The following chunk makes no sense to me and I think it should be deleted. --LeeHunter 21:23, 23 Aug 2004 (UTC)

  • would also be given the metadata keywords '4 wheel drives', '4WDs' and 'four wheel drives', as this is what they are known as in Australia. [it's debatable whether the metadata really needs to have every synonym]

The example of metadata given looks more like a symbolic link.

[edit] Is "computing" the right subheading?

Since this article (correctly in my view) begins with a non-computing example, I wonder if the title might not be better as "Metadata (information)". This would keep it in line with entries such as Table.

I think it would be fine simply at Metadata. Michael Z. 2005-05-23 06:19 Z

[edit] looking for info about image metadata - new feature?

I just noticed that photos I have been uploading recently contain metadata, but I can't find anything about this upgrade. Should I re-upload my old photos so that they contain metadata? Please direct me to the discussion of this new Wikipedia feature. Cacophony 01:49, September 7, 2005 (UTC)

The main encyclopaedia article is Exchangeable image file format. I couldn't find anything on the specific feature. Note that many image manipulation programs will lose the metadata (most images need manipulating before uploading). Older cameras won't generate it. --David Woolley 09:39, 12 November 2005 (UTC)

[edit] Link purge

This article has suffered from people adding their own external links which don't do a good job of providing further information on the topic. Remember that Wikipedia is not a web directory. If anyone should know the difference, it's metadata people. So here's a review of all the external links. Feel free to disagree with my assessments.
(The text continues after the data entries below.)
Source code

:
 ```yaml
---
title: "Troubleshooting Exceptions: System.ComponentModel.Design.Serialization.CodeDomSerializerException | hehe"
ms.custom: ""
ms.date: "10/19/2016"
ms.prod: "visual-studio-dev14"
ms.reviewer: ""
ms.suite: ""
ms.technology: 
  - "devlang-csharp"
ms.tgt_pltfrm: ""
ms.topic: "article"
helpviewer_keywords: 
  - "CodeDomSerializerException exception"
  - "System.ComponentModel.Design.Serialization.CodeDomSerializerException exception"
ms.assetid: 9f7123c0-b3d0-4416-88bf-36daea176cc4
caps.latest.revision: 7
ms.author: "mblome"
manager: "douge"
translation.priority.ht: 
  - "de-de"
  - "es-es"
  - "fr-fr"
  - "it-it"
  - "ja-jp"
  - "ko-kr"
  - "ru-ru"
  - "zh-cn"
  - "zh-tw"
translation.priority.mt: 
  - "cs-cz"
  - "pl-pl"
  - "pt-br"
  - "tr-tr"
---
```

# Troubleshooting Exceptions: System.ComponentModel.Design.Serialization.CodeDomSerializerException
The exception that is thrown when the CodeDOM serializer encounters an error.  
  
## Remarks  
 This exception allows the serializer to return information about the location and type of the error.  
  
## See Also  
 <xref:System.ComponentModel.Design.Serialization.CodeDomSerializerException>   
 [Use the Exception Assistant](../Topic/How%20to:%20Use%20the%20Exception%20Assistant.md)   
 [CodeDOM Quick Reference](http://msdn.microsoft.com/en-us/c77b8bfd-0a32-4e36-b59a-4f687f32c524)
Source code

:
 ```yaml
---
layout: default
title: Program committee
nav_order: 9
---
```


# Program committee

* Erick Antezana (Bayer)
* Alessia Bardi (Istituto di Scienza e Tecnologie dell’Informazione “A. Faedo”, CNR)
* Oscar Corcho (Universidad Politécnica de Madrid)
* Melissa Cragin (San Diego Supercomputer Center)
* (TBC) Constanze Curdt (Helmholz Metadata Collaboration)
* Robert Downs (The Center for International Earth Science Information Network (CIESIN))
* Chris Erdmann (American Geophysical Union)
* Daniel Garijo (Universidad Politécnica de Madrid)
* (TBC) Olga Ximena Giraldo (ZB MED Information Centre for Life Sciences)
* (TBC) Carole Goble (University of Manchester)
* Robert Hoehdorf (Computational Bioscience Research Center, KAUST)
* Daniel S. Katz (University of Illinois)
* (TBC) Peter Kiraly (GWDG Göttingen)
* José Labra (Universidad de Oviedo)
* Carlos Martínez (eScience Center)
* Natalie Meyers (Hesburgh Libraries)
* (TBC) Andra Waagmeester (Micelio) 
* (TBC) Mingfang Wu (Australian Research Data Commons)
This was actually an interesting paper. Please restore. RayGates 02:31, 31 January 2006 (UTC)
This is extremely boring, but then I'm not a MAC user :). I'm surprised you kept it. RayGates 02:31, 31 January 2006 (UTC)
  • Meta Meta Data Data - Ralph Kimball is notable.
  • Rationales for using XMP metadata - Too specific. This is about digital photography metadata and nothing else. Deleted.
  • Metadatarisk.org - this site is run by a document security company. Wikipedia is not their free advertising. Deleted.
  • ISO/IEC JTC 1/SC 32 N 1102 - really, extremely boring ISO draft of something. Deleted. It could perhaps be restored if someone puts it in context and clarifies who would actually want need to read it.
This was supporting documentation for the formal definition which you summarily removed previously. Its only purpose was to show the source of the definition. RayGates 02:31, 31 January 2006 (UTC)
  • All blog links: deleted for non-notability.

rspeer / ɹəədsɹ 20:11, 30 January 2006 (UTC)

[edit] Formal Definition

While I did not insert the formal definition originally, I did find it relevant. I am inclined to restore it, but would welcome other views. RayGates 02:31, 31 January 2006 (UTC)
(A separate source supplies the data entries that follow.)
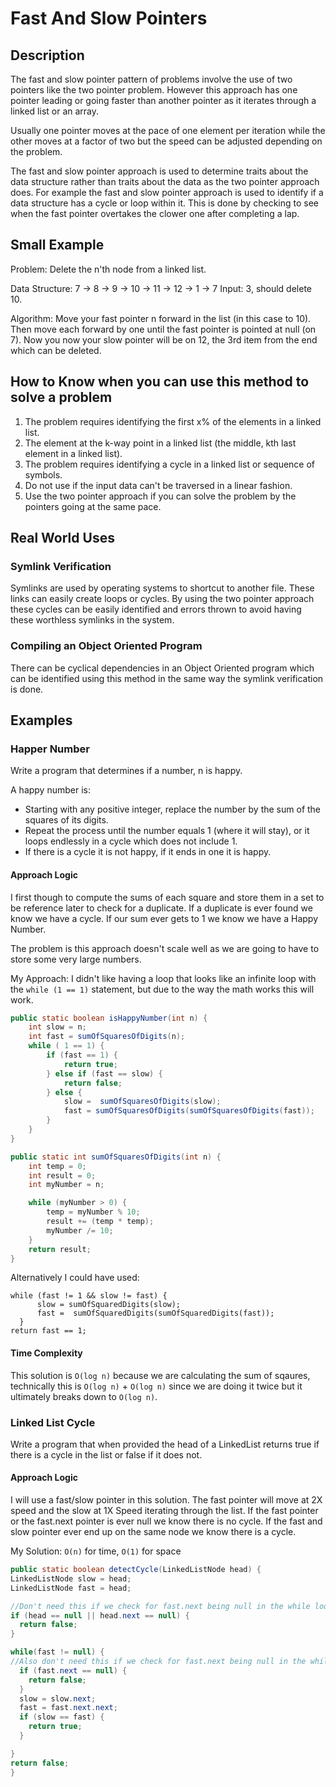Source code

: # Fast And Slow Pointers

## Description
The fast and slow pointer pattern of problems involve the use of two pointers
like the two pointer problem. However this approach has one pointer leading or
going faster than another pointer as it iterates through a linked list or an
array. 

Usually one pointer moves at the pace of one element per iteration while the
other moves at a factor of two but the speed can be adjusted depending on the
problem. 

The fast and slow pointer approach is used to determine traits about the data
structure rather than traits about the data as the two pointer approach does.
For example the fast and slow pointer approach is used to identify if a data
structure has a cycle or loop within it. This is done by checking to see when
the fast pointer overtakes the clower one after completing a lap. 

## Small Example
Problem: Delete the n'th node from a linked list. 

Data Structure: 7 -> 8 -> 9 -> 10 -> 11 -> 12 -> 1 -> 7
Input: 3, should delete 10. 

Algorithm: Move your fast pointer n forward in the list (in this case to 10).
Then move each forward by one until the fast pointer is pointed at null (on 7).
Now you now your slow pointer will be on 12, the 3rd item from the end which
can be deleted. 

## How to Know when you can use this method to solve a problem
1. The problem requires identifying the first x% of the elements in a linked
   list.
1. The element at the k-way point in a linked list (the middle, kth last
   element in a linked list). 
1. The problem requires identifying a cycle in a linked list or sequence of
   symbols. 
1. Do not use if the input data can't be traversed in a linear fashion. 
1. Use the two pointer approach if you can solve the problem by the pointers
   going at the same pace. 

## Real World Uses

### Symlink Verification
Symlinks are used by operating systems to shortcut to another file. These links
can easily create loops or cycles. By using the two pointer approach these
cycles can be easily identified and errors thrown to avoid having these
worthless symlinks in the system. 

### Compiling an Object Oriented Program
There can be cyclical dependencies in an Object Oriented program which can be
identified using this method in the same way the symlink verification is done. 

## Examples

### Happer Number
Write a program that determines if a number, n is happy. 

A happy number is: 
* Starting with any positive integer, replace the number by the sum of the
  squares of its digits. 
* Repeat the process until the number equals 1 (where it will stay), or it
  loops endlessly in a cycle which does not include 1. 
* If there is a cycle it is not happy, if it ends in one it is happy. 

#### Approach Logic
I first though to compute the sums of each square and store them in a set to be
reference later to check for a duplicate. If a duplicate is ever found we know
we have a cycle. If our sum ever gets to 1 we know we have a Happy Number. 

The problem is this approach doesn't scale well as we are going to have to
store some very large numbers. 

My Approach: I didn't like having a loop that looks like an infinite loop with
the `while (1 == 1)` statement, but due to the way the math works this will
work. 

```java
public static boolean isHappyNumber(int n) {
    int slow = n;
    int fast = sumOfSquaresOfDigits(n);
    while ( 1 == 1) {
        if (fast == 1) {
            return true;
        } else if (fast == slow) {
            return false;
        } else {
            slow =  sumOfSquaresOfDigits(slow);
            fast = sumOfSquaresOfDigits(sumOfSquaresOfDigits(fast));
        }
    }
}

public static int sumOfSquaresOfDigits(int n) {
    int temp = 0;
    int result = 0;
    int myNumber = n;

    while (myNumber > 0) {
        temp = myNumber % 10;
        result += (temp * temp);
        myNumber /= 10;
    }
    return result;
}
```

Alternatively I could have used:
```
while (fast != 1 && slow != fast) {
      slow = sumOfSquaredDigits(slow);
      fast =  sumOfSquaredDigits(sumOfSquaredDigits(fast));
  }
return fast == 1;
```

#### Time Complexity
This solution is `O(log n)` because we are calculating the sum of sqaures,
technically this is `O(log n)` + `O(log n)`  since we are doing it twice but it
ultimately breaks down to `O(log n)`.

### Linked List Cycle
Write a program that when provided the head of a LinkedList returns true if
there is a cycle in the list or false if it does not. 

#### Approach Logic
I will use a fast/slow pointer in this solution. The fast pointer will move at
2X speed and the slow at 1X Speed iterating through the list. If the fast
pointer or the fast.next pointer is ever null we know there is no cycle. If the
fast and slow pointer ever end up on the same node we know there is a cycle. 

My Solution: `O(n)` for time, `O(1)` for space
```java
public static boolean detectCycle(LinkedListNode head) {
LinkedListNode slow = head;
LinkedListNode fast = head;

//Don't need this if we check for fast.next being null in the while loop
if (head == null || head.next == null) {
  return false;
}

while(fast != null) {
//Also don't need this if we check for fast.next being null in the while loop
  if (fast.next == null) {
    return false;
  }
  slow = slow.next;
  fast = fast.next.next;
  if (slow == fast) {
    return true;
  }

}
return false;
}
```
[edit] desktop search programs and metadata

Since desktop search programs such a Google Desktop catalog metadata from files on one's computer then I would suggest that they be mentioned somewhere in the article just as Spotlight and WinFS are. --Cab88 22:33, 12 March 2006 (UTC)


Ok, I added my definition at the beginning, along with those of Bracket, Marco, and Tannenbaum under "Warehouse metadata". --DaveHay 22:15 (CST) 23 March, 2006.

[edit] Added

I have added much and merged few. Someone do that for me, I have no more time at the moment. --Θ~ 17:44, 26 May 2006 (UTC)

[edit] Enterprise Metadata

I have rewritten the Enterprise Metadata section and incorporated it under General IT metadata. It had some good points once I was able to get past some of the grammatical issues. Apologies for my initial reactiveness.

Charles T. Betz 00:24, 27 May 2006 (UTC)

[edit] Digital Camera Metadata linking across all applications?

I just noticed my Netscape 7.2 program is now automatically displaying metadata for email message composition with digital camera images. By symbolic link?

John Zdralek what does god want with my quantum thoughts? 10:02 30 May 2006 (UTC)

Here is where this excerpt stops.